Flagstar Bancorp's second quarter mortgage banking earnings fell 26% compared with the prior three months and 45% year-over-year as gain on sales margins dipped and its servicing rights.

The Troy, Mich.-based bank, which is in the process of being acquired by New York Community Bancorp, reported combined net mortgage origination and servicing income during the quarter of $163 million, compared with $227 million in the first quarter and $295 million for the second quarter of 2020.

But the parent company, which also has community bank branches along with mortgage warehouse and securitization operations, recorded net income for the second quarter of $147 million. That is relatively flat with the first quarter's $149 million, but approximately 26% higher than the year-ago's $116 million.

"Of special note was our execution offour private label securitizations during the quarter, further demonstrating the versatility of our mortgage business and the optionality it provides," said Alessandro DiNello, president and CEO, in a press release.

Mortgage banking gain on sales margins for the most recent period were 135 basis points, down from 184 bps in the first quarter, a high of 231 bps in the third quarter last year and 219 bps in the second quarter of 2020. Competitive factors along with channel-mix based margin compression are responsible for the drop, Flagstar said.

It originated $12.8 billion in the second quarter, which is down from $13.8 billion on a quarter-to-quarter basis but up from $12.2 billion produced in the previous year.
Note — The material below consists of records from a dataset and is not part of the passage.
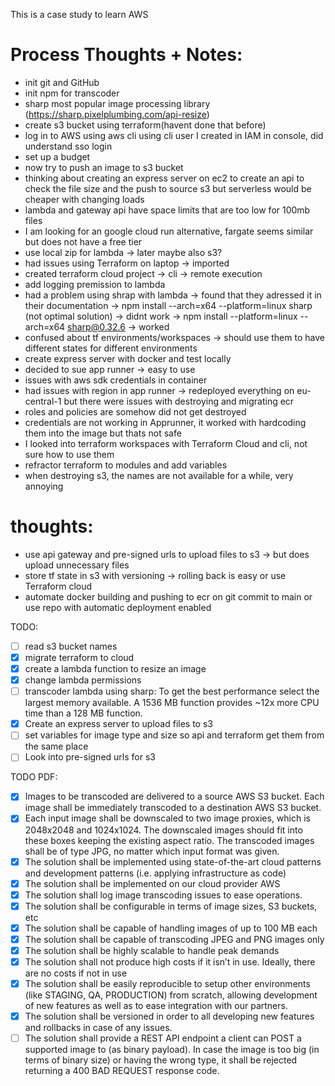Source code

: This is a case study to learn AWS 
# Process Thoughts + Notes:

- init git and GitHub
- init npm for transcoder
- sharp most popular image processing library (https://sharp.pixelplumbing.com/api-resize)
- create s3 bucket using terraform(havent done that before)
- log in to AWS using aws cli using cli user I created in IAM in console, did understand sso login
- set up a budget
- now try to push an image to s3 bucket
- thinking about creating an express server on ec2 to create an api to check the file size and the push to source s3 but serverless would be cheaper with changing loads
- lambda and gateway api have space limits that are too low for 100mb files
- I am looking for an google cloud run alternative, fargate seems similar but does not have a free tier
- use local zip for lambda -> later maybe also s3?
- had issues using Terraform on laptop -> imported
- created terraform cloud project -> cli -> remote execution
- add logging premission to lambda
- had a problem using shrap with lambda -> found that they adressed it in their documentation -> npm install --arch=x64 --platform=linux sharp (not optimal solution) -> didnt work -> npm install --platform=linux --arch=x64 sharp@0.32.6 -> worked
- confused about tf environments/workspaces -> should use them to have different states for different environments
- create express server with docker and test locally
- decided to sue app runner -> easy to use
- issues with aws sdk credentials in container
- had issues with region in app runner -> redeployed everything on eu-central-1 but there were issues with destroying and migrating ecr
- roles and policies are somehow did not get destroyed
- credentials are not working in Apprunner, it worked with hardcoding them into the image but thats not safe
- I looked into terraform workspaces with Terraform Cloud and cli, not sure how to use them
- refractor terraform to modules and add variables
- when destroying s3, the names are not available for a while, very annoying

# thoughts:

- use api gateway and pre-signed urls to upload files to s3 -> but does upload unnecessary files
- store tf state in s3 with versioning -> rolling back is easy or use Terraform cloud
- automate docker building and pushing to ecr on git commit to main or use repo with automatic deployment enabled

TODO:

- [ ] read s3 bucket names
- [X] migrate terraform to cloud
- [X] create a lambda function to resize an image
- [X] change lambda permissions
- [ ] transcoder lambda using sharp: To get the best performance select the largest memory available. A 1536 MB function provides ~12x more CPU time than a 128 MB function.
- [X] Create an express server to upload files to s3
- [ ] set variables for image type and size so api and terraform get them from the same place
- [ ] Look into pre-signed urls for s3

TODO PDF:

- [X] Images to be transcoded are delivered to a source AWS S3 bucket. Each image shall be immediately transcoded to a destination AWS S3 bucket.
- [X] Each input image shall be downscaled to two image proxies, which is 2048x2048 and
  1024x1024. The downscaled images should fit into these boxes keeping the existing aspect
  ratio. The transcoded images shall be of type JPG, no matter which input format was given.
- [X] The solution shall be implemented using state-of-the-art cloud patterns and development patterns (i.e. applying infrastructure as code)
- [X] The solution shall be implemented on our cloud provider AWS
- [X] The solution shall log image transcoding issues to ease operations.
- [X] The solution shall be configurable in terms of image sizes, S3 buckets, etc
- [X] The solution shall be capable of handling images of up to 100 MB each
- [X] The solution shall be capable of transcoding JPEG and PNG images only
- [X] The solution shall be highly scalable to handle peak demands
- [X] The solution shall not produce high costs if it isn’t in use. Ideally, there are no costs if not in use
- [X] The solution shall be easily reproducible to setup other environments (like STAGING, QA,
  PRODUCTION) from scratch, allowing development of new features as well as to ease
  integration with our partners.
- [X] The solution shall be versioned in order to all developing new features and rollbacks in case of any issues.
- [ ] The solution shall provide a REST API endpoint a client can POST a supported image to (as
  binary payload). In case the image is too big (in terms of binary size) or having the wrong type, it shall be rejected returning a 400 BAD REQUEST response code.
But the purchase business contributed $5.6 billion of the quarter's volume, compared with $4 billion in the first quarter and $4.4 billion during last year's second quarter.

NMN072821-Flagstar 2Q.png

Correspondent mortgage acquisition activity made up $7.4 billion of the quarter’s production, unchanged from the previous three months but up from $6.6 billion the prior year. But wholesale volume fell to $1.1 billion from the first quarter's $1.7 billion and the second quarter 2020's $1.9 billion.
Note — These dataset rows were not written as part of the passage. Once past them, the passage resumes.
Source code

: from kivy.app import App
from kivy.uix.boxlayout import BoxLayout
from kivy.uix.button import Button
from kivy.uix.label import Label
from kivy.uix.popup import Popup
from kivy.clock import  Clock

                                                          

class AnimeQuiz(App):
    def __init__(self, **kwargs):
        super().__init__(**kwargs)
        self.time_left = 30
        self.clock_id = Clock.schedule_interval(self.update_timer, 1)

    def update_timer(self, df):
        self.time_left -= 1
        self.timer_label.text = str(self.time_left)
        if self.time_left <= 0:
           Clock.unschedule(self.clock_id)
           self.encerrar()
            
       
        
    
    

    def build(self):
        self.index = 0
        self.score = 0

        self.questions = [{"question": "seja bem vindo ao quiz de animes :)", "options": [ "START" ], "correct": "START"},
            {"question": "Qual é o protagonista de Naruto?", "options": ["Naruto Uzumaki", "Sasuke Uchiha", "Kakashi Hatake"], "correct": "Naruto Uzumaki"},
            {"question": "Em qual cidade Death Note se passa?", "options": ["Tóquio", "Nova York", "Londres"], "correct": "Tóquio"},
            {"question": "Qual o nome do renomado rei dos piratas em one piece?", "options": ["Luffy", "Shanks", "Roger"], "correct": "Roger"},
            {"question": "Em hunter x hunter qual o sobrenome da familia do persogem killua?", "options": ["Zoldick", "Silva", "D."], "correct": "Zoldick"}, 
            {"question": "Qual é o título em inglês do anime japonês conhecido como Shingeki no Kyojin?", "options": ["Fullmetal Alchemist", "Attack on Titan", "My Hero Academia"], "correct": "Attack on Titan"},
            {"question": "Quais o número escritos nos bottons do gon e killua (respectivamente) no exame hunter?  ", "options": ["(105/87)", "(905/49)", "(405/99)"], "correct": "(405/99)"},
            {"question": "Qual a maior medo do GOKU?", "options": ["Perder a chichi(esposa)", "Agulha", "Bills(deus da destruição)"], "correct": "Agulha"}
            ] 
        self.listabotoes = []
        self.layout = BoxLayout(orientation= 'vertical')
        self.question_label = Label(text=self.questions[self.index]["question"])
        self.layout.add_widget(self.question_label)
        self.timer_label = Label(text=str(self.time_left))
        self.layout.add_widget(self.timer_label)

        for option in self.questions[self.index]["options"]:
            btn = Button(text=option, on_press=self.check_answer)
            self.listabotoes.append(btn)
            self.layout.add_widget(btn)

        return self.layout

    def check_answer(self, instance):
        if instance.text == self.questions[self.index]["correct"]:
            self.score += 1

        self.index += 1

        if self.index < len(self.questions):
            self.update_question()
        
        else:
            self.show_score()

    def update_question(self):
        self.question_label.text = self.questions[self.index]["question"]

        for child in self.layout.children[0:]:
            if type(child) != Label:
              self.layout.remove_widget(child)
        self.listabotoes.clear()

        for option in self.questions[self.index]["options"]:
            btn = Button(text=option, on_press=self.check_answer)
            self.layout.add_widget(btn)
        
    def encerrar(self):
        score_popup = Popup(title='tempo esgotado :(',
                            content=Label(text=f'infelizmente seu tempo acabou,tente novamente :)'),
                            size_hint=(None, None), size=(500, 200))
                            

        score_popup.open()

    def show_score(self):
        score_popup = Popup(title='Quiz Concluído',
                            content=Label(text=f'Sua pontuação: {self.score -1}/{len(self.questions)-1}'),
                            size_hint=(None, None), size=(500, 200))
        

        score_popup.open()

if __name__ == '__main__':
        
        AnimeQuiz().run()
The combined retail branch network and consumer direct operations produced $4.3 billion, down from $4.6 billion in the first quarter but higher than the $3.7 billion the previous year.

Flagstar took a $5 million net loss on its MSRs reflecting an $8 million write off of the fair value of government-guaranteed loans it repurchased during the quarter. The bank broke even on its MSR activity in the first quarter, but lost $8 million one year ago.
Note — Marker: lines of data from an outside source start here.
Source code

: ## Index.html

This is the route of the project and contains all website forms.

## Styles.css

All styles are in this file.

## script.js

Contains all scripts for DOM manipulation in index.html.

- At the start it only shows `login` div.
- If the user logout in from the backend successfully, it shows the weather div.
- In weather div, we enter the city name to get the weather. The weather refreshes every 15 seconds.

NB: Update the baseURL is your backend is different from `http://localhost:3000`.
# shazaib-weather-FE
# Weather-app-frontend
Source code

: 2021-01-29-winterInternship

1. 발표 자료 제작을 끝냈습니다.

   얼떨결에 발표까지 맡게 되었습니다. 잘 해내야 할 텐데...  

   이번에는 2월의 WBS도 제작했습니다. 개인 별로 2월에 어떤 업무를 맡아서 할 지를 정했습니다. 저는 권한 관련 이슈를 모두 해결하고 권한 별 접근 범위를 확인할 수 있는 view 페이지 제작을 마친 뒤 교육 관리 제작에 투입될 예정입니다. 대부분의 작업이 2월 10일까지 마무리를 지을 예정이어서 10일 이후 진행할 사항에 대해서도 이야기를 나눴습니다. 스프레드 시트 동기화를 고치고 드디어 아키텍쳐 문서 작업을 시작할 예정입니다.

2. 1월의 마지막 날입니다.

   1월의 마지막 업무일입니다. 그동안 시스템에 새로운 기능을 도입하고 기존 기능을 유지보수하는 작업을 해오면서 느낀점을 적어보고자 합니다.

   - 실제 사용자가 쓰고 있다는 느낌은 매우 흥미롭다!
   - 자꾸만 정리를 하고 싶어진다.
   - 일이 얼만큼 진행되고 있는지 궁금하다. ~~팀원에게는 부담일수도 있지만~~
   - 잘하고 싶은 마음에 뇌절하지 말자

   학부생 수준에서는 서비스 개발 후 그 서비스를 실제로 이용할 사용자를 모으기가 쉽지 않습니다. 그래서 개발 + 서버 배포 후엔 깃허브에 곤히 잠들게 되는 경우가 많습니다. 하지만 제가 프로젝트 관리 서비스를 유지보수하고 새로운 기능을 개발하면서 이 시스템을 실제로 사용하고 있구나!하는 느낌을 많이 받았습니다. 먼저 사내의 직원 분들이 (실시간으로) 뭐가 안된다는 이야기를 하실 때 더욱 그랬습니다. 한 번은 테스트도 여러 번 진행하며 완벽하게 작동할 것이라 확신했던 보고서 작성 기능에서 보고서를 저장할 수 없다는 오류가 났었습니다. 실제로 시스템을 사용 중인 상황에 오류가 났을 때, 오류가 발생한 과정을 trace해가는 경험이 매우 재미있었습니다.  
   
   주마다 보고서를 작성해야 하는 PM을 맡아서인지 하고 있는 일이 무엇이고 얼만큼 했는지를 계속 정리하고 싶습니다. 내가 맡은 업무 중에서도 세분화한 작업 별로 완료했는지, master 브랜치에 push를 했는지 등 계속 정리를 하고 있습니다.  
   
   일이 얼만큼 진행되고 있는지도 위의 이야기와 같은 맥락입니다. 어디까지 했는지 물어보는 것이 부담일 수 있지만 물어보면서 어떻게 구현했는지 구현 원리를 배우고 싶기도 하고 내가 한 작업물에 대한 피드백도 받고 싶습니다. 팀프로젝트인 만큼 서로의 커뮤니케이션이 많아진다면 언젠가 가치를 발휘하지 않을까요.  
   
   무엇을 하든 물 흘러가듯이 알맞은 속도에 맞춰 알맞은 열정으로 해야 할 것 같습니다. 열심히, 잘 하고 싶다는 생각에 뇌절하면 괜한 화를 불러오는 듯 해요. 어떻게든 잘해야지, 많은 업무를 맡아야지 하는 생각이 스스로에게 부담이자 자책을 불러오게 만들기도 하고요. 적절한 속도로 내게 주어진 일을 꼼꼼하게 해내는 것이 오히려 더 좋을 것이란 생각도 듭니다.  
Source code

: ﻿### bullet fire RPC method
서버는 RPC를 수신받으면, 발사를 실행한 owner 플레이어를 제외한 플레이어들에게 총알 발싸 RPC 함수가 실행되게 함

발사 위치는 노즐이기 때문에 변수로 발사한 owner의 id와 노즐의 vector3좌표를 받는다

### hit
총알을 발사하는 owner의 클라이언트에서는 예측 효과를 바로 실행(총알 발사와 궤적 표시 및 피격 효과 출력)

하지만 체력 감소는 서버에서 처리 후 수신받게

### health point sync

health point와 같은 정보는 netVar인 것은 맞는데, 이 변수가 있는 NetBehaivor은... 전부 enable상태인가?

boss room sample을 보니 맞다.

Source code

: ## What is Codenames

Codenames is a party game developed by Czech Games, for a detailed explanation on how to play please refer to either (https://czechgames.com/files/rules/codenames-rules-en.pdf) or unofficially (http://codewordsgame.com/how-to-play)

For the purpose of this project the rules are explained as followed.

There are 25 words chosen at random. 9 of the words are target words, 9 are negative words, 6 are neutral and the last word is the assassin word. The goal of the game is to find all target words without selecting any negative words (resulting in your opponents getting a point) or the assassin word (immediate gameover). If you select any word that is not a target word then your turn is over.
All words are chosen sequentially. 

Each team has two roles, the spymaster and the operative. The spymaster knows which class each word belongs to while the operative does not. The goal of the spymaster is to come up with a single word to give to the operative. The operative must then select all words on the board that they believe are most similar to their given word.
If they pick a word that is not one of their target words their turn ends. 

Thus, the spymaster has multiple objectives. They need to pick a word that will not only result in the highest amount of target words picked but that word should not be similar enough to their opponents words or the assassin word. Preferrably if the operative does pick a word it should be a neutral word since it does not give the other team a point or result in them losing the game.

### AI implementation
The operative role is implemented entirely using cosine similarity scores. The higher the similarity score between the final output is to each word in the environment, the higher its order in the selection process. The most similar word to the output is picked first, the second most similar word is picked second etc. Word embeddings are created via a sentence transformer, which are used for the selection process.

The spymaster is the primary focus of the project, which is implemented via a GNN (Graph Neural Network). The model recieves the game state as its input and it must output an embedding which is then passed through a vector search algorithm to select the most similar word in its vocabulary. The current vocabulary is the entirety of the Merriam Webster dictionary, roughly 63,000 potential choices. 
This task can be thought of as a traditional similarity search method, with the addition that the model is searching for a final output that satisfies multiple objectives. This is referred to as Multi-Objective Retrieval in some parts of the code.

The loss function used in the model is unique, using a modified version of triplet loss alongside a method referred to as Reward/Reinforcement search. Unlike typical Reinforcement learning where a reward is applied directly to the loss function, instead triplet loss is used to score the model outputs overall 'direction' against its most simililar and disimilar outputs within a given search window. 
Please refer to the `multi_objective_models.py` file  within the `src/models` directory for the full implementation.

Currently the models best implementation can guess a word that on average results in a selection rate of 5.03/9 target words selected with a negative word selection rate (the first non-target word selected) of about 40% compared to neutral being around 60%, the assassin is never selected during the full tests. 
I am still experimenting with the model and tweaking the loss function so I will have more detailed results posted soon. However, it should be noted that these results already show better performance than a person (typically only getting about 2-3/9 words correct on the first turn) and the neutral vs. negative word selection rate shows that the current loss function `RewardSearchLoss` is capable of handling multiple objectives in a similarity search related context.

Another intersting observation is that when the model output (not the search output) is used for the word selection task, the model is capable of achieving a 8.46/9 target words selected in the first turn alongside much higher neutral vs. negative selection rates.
The bank serviced $255.7 billion as of June 30, of which $211.8 billion is subservicing. One year prior, it serviced $213.6 billion, with $174.5 billion of that being subservicing.

Warehouse loan commitments fell to $10.4 billion on June 30 ($5.9 billion of which is outstanding), down from $10.7 billion ($6.6 billion outstanding) on March 31. On June 30, 2020, Flagstar extended $7.9 billion of warehouse credit, with $5.2 billion outstanding, meaning there was a higher utilization rate.